-- EXERCISE DESCRIPTION --
Which lines of the records contain "curves"? Collect every one of them.

Saved data entries:
•••
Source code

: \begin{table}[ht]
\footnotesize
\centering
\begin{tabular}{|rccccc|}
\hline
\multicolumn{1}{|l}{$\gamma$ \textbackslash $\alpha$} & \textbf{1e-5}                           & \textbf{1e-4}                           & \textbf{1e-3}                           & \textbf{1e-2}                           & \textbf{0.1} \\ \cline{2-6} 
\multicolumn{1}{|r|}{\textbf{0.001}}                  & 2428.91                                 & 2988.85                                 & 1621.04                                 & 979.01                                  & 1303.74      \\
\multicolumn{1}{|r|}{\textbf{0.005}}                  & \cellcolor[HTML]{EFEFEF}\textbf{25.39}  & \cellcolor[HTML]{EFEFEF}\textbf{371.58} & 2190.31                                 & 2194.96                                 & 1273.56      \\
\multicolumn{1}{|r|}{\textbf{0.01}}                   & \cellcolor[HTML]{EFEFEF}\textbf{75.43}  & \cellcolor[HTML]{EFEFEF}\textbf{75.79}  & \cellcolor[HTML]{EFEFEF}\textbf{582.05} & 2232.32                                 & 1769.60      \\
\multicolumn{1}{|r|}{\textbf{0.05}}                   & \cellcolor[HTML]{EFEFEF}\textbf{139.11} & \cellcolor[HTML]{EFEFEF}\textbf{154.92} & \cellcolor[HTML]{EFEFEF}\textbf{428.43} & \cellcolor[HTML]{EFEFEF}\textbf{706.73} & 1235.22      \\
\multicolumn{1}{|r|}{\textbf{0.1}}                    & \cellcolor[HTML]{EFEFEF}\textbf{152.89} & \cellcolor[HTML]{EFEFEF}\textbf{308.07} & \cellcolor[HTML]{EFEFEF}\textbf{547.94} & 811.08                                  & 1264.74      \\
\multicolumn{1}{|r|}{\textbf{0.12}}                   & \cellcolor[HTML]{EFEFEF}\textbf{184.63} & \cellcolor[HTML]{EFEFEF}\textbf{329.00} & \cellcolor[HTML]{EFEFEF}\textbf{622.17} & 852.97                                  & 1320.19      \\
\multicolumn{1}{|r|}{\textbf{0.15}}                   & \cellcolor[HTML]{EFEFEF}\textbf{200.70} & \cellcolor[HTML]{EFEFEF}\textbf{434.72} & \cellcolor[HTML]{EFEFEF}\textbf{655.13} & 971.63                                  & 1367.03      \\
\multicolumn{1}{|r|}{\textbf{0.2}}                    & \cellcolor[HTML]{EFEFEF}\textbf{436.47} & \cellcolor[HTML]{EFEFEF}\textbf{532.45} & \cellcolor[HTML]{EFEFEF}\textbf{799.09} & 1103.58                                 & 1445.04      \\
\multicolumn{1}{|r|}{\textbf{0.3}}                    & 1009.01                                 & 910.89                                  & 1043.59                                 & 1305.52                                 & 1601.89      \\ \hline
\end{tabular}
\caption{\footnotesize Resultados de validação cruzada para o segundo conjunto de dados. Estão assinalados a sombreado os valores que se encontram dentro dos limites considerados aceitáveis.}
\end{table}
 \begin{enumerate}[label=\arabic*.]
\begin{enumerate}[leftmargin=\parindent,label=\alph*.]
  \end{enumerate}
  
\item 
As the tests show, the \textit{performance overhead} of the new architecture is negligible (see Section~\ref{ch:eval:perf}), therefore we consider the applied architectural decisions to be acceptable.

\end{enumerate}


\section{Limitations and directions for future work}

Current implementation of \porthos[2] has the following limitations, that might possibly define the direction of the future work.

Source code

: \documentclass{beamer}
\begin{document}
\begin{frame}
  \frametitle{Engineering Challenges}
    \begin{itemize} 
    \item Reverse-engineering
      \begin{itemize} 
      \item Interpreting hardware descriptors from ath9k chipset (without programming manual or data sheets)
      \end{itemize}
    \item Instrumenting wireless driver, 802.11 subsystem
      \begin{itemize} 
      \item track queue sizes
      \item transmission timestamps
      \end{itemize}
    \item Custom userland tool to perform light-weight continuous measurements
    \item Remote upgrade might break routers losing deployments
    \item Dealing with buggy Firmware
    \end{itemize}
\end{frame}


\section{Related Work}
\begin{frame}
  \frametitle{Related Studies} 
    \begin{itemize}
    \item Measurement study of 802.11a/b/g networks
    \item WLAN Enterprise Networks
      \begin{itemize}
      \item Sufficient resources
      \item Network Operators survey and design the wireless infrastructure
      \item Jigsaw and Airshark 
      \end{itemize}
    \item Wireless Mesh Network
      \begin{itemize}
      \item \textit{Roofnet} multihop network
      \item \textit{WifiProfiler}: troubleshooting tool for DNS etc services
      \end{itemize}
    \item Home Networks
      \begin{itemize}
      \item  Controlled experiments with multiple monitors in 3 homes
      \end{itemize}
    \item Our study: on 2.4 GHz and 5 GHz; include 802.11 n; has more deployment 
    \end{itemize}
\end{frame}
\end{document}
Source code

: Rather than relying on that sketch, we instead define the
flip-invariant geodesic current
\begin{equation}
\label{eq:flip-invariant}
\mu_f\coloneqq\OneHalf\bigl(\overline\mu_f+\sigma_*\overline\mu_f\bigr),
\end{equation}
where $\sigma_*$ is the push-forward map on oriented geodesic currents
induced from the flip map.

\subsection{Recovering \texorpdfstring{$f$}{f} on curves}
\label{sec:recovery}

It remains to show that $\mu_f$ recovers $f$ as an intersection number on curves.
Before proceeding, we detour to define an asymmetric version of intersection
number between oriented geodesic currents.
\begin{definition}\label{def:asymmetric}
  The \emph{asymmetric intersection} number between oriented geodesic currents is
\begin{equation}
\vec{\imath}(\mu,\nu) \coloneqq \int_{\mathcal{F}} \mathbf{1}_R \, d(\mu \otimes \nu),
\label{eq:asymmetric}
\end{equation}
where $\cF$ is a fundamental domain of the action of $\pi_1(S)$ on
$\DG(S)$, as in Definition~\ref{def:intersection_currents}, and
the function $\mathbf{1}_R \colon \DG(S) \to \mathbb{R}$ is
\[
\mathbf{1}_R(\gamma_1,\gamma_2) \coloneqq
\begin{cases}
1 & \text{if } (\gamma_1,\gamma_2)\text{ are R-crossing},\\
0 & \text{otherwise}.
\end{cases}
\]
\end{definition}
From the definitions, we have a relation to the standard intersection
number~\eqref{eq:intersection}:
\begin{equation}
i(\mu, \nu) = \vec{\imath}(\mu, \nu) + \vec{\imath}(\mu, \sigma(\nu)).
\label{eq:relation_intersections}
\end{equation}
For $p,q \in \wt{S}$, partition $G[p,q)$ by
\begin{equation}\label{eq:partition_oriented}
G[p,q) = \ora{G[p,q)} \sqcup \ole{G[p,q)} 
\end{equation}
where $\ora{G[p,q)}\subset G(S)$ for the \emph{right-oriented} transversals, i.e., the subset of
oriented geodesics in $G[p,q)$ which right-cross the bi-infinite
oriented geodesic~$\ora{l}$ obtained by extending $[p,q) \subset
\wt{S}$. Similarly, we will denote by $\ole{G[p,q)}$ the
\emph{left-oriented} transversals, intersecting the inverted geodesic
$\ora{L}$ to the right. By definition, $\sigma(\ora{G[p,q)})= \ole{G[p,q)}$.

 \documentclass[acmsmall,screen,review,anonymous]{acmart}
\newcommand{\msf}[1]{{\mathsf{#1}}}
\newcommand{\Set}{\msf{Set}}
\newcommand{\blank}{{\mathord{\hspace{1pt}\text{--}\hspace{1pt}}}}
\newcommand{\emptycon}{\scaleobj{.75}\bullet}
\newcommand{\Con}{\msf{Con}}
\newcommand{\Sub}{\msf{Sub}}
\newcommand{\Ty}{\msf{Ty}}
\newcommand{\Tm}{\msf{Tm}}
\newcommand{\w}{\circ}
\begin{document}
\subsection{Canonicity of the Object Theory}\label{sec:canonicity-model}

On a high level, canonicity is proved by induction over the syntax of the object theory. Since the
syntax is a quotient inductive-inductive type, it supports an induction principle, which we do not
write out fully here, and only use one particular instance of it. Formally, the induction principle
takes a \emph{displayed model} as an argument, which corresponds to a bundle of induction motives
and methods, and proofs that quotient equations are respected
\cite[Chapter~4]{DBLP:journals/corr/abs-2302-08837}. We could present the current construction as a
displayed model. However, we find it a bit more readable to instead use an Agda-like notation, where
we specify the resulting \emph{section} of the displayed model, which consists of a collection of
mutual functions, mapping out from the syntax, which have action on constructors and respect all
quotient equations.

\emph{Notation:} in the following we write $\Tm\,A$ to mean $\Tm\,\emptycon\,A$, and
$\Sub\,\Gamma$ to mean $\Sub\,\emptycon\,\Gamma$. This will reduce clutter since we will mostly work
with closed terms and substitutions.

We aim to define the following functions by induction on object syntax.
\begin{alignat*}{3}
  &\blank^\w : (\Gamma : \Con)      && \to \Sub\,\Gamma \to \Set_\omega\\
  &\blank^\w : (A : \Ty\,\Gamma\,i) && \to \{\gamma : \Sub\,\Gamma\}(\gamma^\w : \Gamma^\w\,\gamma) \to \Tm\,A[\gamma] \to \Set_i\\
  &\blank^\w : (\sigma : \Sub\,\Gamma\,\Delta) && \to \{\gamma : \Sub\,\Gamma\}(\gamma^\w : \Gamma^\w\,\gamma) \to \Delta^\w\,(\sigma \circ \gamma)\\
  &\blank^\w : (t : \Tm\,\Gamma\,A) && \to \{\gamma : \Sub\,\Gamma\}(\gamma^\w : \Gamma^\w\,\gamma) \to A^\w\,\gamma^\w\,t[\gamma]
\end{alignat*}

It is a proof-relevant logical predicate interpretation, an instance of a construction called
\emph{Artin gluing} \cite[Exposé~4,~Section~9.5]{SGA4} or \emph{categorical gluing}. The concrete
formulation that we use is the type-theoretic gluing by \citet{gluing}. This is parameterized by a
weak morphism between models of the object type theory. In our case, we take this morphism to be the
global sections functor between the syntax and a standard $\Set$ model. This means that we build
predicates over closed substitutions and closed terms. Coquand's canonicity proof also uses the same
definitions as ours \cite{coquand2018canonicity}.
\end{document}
•••
-- ANSWER TO THIS TASK --
\subsection{Recovering \texorpdfstring{$f$}{f} on curves}
It remains to show that $\mu_f$ recovers $f$ as an intersection number on curves.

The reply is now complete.